§ **Task requirements**
This task calls for copying every line in the data below that contains the word "della".

§ **Exercise data**
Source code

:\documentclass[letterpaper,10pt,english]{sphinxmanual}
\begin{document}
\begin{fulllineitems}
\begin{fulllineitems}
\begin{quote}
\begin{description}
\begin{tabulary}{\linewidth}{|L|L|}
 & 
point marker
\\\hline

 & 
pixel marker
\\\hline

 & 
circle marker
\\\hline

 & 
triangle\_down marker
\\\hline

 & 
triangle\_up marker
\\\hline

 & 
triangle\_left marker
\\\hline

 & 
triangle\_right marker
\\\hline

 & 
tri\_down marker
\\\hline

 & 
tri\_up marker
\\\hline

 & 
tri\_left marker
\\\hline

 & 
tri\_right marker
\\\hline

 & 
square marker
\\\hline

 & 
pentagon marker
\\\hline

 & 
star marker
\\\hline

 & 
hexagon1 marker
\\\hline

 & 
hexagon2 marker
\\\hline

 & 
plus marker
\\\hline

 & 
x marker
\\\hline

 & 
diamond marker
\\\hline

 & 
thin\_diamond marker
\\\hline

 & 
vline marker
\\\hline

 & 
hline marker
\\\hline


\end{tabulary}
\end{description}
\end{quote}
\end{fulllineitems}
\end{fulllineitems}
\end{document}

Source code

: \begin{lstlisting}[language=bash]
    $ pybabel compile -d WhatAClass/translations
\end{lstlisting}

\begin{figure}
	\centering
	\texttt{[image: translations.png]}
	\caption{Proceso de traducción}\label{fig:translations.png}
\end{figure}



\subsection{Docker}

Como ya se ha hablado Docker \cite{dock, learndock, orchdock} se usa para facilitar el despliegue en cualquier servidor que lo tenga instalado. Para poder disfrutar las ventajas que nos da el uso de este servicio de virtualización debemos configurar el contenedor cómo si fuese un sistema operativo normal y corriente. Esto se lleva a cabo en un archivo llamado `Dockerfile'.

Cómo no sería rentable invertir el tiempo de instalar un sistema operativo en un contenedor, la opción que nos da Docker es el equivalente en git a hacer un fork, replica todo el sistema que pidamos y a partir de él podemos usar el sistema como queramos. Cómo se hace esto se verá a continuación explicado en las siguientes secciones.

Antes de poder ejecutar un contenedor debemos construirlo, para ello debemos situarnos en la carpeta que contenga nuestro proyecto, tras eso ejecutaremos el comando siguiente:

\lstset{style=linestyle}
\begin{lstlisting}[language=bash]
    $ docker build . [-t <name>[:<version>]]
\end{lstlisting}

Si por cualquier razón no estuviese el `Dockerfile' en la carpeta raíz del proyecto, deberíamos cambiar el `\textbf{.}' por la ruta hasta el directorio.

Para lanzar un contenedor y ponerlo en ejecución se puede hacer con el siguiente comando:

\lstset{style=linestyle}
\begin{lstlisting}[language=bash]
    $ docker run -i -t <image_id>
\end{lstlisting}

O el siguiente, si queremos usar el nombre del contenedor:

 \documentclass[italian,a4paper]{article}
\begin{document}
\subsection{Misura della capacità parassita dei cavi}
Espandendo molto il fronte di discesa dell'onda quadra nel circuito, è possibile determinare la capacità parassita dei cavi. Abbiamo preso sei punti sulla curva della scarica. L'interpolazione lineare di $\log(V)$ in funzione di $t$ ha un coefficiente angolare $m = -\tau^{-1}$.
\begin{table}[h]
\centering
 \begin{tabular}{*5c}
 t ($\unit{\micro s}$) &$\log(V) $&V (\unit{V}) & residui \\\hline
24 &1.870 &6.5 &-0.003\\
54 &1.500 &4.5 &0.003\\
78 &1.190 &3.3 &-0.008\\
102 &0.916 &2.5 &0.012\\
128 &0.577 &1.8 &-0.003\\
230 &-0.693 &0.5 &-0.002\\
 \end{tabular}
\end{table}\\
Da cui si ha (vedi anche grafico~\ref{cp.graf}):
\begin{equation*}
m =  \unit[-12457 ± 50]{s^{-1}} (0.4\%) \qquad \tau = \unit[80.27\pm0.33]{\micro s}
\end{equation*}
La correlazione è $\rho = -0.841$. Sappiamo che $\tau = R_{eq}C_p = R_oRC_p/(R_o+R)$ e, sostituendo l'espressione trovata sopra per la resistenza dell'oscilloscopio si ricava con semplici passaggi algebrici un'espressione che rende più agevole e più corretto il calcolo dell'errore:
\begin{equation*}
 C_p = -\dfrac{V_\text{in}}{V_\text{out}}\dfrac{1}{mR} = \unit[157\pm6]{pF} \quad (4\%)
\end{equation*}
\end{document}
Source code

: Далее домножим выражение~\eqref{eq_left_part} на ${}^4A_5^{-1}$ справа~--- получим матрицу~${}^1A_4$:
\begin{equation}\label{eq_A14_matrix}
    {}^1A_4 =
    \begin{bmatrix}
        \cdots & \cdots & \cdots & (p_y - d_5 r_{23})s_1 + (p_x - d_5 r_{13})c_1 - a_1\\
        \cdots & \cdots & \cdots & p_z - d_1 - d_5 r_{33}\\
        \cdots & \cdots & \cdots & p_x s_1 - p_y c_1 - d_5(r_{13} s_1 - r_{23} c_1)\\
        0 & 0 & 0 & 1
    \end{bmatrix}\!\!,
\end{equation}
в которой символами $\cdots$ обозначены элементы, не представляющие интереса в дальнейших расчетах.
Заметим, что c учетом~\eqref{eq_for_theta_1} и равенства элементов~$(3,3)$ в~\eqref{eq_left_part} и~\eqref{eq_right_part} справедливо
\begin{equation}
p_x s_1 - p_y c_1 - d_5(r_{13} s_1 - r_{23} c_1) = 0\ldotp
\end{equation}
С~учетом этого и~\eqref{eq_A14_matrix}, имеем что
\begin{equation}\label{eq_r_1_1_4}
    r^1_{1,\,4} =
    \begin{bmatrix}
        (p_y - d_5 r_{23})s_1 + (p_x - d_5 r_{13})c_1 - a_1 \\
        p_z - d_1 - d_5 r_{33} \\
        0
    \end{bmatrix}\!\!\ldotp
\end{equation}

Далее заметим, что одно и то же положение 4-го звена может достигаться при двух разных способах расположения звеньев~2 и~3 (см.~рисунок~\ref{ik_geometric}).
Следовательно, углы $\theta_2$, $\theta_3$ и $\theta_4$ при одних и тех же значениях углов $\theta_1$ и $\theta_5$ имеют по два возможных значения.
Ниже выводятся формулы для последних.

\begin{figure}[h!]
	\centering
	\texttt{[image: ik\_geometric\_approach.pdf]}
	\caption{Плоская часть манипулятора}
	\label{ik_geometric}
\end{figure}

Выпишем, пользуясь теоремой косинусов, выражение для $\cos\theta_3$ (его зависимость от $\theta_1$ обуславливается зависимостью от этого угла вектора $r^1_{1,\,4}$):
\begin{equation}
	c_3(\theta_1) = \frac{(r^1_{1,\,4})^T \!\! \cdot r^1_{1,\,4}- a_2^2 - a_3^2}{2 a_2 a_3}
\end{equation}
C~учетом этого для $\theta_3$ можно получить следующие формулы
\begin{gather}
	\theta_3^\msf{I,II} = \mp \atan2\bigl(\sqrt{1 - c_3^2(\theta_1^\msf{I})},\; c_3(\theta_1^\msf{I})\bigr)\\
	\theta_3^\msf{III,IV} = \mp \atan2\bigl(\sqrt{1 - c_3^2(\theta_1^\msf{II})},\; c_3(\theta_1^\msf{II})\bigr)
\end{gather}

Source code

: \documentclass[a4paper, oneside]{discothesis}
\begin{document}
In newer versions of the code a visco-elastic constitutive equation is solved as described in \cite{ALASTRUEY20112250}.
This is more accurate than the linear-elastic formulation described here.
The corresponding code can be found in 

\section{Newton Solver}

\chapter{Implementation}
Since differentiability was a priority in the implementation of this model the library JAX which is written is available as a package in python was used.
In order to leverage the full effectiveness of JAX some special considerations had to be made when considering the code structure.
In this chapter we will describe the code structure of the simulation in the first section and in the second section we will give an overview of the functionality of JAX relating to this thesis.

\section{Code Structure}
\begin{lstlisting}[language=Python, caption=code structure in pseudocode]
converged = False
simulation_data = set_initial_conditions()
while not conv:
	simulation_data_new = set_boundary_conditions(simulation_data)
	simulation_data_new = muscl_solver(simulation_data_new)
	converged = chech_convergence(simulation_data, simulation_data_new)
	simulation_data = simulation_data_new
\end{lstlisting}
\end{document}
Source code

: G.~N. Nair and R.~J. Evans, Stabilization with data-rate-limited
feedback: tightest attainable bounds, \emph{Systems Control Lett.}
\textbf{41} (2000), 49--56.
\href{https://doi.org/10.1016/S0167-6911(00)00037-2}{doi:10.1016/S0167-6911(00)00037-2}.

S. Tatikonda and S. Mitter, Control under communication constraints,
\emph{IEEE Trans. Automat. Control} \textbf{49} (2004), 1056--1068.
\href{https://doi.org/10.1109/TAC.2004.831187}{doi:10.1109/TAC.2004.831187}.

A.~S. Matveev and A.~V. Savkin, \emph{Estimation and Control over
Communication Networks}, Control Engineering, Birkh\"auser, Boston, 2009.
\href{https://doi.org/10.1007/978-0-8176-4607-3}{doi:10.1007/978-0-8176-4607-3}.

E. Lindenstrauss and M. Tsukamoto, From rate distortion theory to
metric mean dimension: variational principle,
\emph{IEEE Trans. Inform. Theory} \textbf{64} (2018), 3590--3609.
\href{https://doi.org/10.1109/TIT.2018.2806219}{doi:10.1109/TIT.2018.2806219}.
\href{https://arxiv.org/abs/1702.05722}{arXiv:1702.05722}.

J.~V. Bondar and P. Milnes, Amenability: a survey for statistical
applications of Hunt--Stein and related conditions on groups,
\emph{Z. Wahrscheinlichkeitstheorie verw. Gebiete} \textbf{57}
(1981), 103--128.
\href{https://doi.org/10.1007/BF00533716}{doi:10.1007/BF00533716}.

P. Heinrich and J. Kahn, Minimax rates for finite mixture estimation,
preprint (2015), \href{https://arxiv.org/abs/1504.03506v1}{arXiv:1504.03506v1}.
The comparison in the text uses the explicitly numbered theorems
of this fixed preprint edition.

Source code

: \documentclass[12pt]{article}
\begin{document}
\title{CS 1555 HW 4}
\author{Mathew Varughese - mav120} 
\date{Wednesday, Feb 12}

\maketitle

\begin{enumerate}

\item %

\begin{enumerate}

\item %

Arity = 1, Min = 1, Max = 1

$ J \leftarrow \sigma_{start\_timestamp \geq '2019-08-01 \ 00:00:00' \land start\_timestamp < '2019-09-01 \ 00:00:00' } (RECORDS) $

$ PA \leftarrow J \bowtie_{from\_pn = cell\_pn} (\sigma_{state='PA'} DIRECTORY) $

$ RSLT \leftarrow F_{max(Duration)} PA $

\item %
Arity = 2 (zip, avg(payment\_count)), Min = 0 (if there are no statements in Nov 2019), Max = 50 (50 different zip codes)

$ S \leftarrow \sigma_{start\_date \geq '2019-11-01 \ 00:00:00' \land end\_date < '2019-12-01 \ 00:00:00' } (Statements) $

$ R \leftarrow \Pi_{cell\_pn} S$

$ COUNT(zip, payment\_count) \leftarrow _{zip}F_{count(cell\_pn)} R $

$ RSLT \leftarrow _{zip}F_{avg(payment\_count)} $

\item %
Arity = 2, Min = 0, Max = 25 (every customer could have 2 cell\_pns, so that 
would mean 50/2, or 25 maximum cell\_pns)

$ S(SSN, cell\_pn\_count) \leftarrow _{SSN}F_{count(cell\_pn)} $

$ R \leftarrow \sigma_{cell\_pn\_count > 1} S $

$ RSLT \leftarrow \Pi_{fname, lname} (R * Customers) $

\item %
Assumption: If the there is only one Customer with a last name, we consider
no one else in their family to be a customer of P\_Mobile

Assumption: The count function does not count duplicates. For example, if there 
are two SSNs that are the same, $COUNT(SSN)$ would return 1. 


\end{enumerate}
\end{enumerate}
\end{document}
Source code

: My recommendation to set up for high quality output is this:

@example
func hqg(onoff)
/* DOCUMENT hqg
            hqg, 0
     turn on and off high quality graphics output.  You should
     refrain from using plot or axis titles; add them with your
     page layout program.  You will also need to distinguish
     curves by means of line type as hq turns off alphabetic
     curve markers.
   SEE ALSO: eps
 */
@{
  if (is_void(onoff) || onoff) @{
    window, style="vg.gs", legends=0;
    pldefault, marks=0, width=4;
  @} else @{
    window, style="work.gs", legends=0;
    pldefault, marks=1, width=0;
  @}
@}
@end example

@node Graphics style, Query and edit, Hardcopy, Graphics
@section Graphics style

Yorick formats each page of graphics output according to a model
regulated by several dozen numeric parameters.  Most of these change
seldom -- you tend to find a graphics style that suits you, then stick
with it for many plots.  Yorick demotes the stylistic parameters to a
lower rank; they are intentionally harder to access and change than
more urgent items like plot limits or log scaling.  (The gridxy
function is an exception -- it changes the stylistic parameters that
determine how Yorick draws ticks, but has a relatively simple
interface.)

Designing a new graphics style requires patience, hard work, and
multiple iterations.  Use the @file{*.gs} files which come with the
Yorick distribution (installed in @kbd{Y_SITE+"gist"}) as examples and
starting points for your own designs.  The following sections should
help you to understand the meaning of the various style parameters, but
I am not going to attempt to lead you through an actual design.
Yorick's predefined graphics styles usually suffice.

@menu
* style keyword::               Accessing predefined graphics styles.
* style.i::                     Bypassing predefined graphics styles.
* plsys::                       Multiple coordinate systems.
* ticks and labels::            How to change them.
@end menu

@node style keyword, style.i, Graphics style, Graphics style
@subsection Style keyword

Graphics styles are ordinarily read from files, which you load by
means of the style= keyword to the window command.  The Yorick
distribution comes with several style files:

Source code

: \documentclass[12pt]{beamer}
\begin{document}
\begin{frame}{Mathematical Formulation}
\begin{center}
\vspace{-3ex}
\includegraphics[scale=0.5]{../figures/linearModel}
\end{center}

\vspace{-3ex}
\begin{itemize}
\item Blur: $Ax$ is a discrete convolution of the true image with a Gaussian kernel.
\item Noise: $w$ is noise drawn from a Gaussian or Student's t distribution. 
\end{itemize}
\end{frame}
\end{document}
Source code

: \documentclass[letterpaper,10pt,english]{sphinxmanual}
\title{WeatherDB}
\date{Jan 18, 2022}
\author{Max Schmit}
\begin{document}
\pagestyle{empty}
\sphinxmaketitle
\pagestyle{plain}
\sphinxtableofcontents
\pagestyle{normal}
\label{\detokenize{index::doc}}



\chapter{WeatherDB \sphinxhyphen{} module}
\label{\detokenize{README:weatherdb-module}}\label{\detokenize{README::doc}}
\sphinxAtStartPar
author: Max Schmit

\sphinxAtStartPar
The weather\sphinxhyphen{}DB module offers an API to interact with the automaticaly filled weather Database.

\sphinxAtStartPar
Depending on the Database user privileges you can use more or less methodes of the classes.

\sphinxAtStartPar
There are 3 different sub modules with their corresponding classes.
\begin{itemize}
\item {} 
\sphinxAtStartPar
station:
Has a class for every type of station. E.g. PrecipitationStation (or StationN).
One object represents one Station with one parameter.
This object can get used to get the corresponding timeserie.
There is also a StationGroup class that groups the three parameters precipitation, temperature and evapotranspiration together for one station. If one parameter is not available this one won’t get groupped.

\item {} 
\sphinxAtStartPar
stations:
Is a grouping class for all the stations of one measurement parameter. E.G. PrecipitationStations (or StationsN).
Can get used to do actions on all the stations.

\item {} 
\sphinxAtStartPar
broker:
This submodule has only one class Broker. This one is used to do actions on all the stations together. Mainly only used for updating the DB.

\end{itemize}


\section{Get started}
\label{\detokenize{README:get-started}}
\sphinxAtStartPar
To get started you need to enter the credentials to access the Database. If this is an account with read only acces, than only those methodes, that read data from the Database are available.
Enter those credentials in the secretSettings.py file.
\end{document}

§ **Worked solution**
\subsection{Misura della capacità parassita dei cavi}
Espandendo molto il fronte di discesa dell'onda quadra nel circuito, è possibile determinare la capacità parassita dei cavi. Abbiamo preso sei punti sulla curva della scarica. L'interpolazione lineare di $\log(V)$ in funzione di $t$ ha un coefficiente angolare $m = -\tau^{-1}$.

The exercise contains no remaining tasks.